| Work instruction |
Once the line with "Place: city you belong to" is found in the data, output it and each following line exactly, up to and including the line with "To make your", and nothing before or after.

| Dataset entries |
■ ■ ■ ■

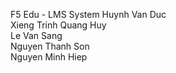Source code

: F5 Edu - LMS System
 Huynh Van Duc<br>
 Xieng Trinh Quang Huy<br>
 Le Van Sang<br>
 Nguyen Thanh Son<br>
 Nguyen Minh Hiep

■ ■ ■ ■

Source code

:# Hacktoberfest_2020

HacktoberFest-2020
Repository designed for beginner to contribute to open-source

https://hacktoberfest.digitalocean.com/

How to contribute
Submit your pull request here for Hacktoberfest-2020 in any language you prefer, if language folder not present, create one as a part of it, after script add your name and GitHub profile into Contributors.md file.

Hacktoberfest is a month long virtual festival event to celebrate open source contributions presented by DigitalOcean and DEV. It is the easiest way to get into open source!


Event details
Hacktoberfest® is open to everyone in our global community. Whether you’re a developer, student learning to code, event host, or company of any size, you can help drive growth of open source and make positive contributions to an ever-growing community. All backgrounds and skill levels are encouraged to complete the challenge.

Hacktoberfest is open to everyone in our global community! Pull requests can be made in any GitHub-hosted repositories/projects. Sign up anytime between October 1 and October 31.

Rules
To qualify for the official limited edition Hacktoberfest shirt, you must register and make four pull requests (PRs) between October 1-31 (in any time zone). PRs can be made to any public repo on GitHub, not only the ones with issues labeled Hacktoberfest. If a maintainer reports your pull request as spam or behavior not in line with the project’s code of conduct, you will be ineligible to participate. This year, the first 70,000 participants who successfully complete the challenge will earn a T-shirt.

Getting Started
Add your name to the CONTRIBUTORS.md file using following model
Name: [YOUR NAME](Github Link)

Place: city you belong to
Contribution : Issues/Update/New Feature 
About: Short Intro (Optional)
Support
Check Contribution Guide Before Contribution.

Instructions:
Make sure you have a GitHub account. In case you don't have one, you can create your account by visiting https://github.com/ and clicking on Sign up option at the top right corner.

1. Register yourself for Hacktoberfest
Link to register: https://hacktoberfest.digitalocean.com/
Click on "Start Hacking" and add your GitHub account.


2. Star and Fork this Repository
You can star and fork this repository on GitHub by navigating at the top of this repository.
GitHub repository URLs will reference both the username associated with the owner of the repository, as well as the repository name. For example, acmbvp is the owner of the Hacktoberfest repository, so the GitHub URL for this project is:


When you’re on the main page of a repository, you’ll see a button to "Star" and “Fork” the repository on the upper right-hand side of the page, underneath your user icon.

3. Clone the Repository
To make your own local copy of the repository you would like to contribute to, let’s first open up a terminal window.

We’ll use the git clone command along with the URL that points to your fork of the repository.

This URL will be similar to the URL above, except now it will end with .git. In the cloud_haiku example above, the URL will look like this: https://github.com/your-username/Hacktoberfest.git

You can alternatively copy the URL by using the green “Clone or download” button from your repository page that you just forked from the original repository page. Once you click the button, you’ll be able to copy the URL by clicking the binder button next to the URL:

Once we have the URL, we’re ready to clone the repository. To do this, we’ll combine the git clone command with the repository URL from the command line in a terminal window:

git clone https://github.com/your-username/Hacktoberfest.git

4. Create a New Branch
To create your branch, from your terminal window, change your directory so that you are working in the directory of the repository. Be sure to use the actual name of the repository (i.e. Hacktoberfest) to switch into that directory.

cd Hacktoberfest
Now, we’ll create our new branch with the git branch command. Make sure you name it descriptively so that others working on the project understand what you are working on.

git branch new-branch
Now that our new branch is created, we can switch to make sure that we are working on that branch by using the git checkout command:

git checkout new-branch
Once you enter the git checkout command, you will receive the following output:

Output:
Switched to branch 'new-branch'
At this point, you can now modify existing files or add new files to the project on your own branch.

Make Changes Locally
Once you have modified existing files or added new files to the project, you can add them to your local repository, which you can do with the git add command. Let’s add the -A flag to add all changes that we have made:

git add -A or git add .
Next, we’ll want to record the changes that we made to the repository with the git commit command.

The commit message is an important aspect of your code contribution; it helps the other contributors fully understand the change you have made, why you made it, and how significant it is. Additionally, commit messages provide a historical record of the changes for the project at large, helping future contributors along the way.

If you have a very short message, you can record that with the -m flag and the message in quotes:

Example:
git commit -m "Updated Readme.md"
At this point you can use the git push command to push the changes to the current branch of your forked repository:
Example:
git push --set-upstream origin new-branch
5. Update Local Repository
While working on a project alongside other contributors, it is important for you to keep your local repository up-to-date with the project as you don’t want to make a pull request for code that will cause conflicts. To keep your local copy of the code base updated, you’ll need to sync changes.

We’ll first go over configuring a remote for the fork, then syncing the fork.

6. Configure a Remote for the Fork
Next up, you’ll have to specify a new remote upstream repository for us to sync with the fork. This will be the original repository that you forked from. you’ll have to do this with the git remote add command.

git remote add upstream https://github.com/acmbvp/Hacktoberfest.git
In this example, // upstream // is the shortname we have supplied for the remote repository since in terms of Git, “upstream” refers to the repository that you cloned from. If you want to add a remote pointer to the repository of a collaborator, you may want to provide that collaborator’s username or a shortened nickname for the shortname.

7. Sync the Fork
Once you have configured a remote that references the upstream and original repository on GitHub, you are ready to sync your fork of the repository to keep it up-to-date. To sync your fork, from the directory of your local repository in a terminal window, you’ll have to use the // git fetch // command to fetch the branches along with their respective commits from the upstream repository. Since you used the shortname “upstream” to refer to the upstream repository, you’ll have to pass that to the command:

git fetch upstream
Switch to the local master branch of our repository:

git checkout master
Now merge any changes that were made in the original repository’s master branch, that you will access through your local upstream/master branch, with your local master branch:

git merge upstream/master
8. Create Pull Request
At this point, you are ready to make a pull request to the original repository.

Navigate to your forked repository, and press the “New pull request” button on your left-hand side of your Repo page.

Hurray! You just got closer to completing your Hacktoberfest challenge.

■ ■ ■ ■

| Written answer |
Place: city you belong to
Contribution : Issues/Update/New Feature 
About: Short Intro (Optional)
Support
Check Contribution Guide Before Contribution.

Instructions:
Make sure you have a GitHub account. In case you don't have one, you can create your account by visiting https://github.com/ and clicking on Sign up option at the top right corner.

1. Register yourself for Hacktoberfest
Link to register: https://hacktoberfest.digitalocean.com/
Click on "Start Hacking" and add your GitHub account.


2. Star and Fork this Repository
You can star and fork this repository on GitHub by navigating at the top of this repository.
GitHub repository URLs will reference both the username associated with the owner of the repository, as well as the repository name. For example, acmbvp is the owner of the Hacktoberfest repository, so the GitHub URL for this project is:


When you’re on the main page of a repository, you’ll see a button to "Star" and “Fork” the repository on the upper right-hand side of the page, underneath your user icon.

3. Clone the Repository
To make your own local copy of the repository you would like to contribute to, let’s first open up a terminal window.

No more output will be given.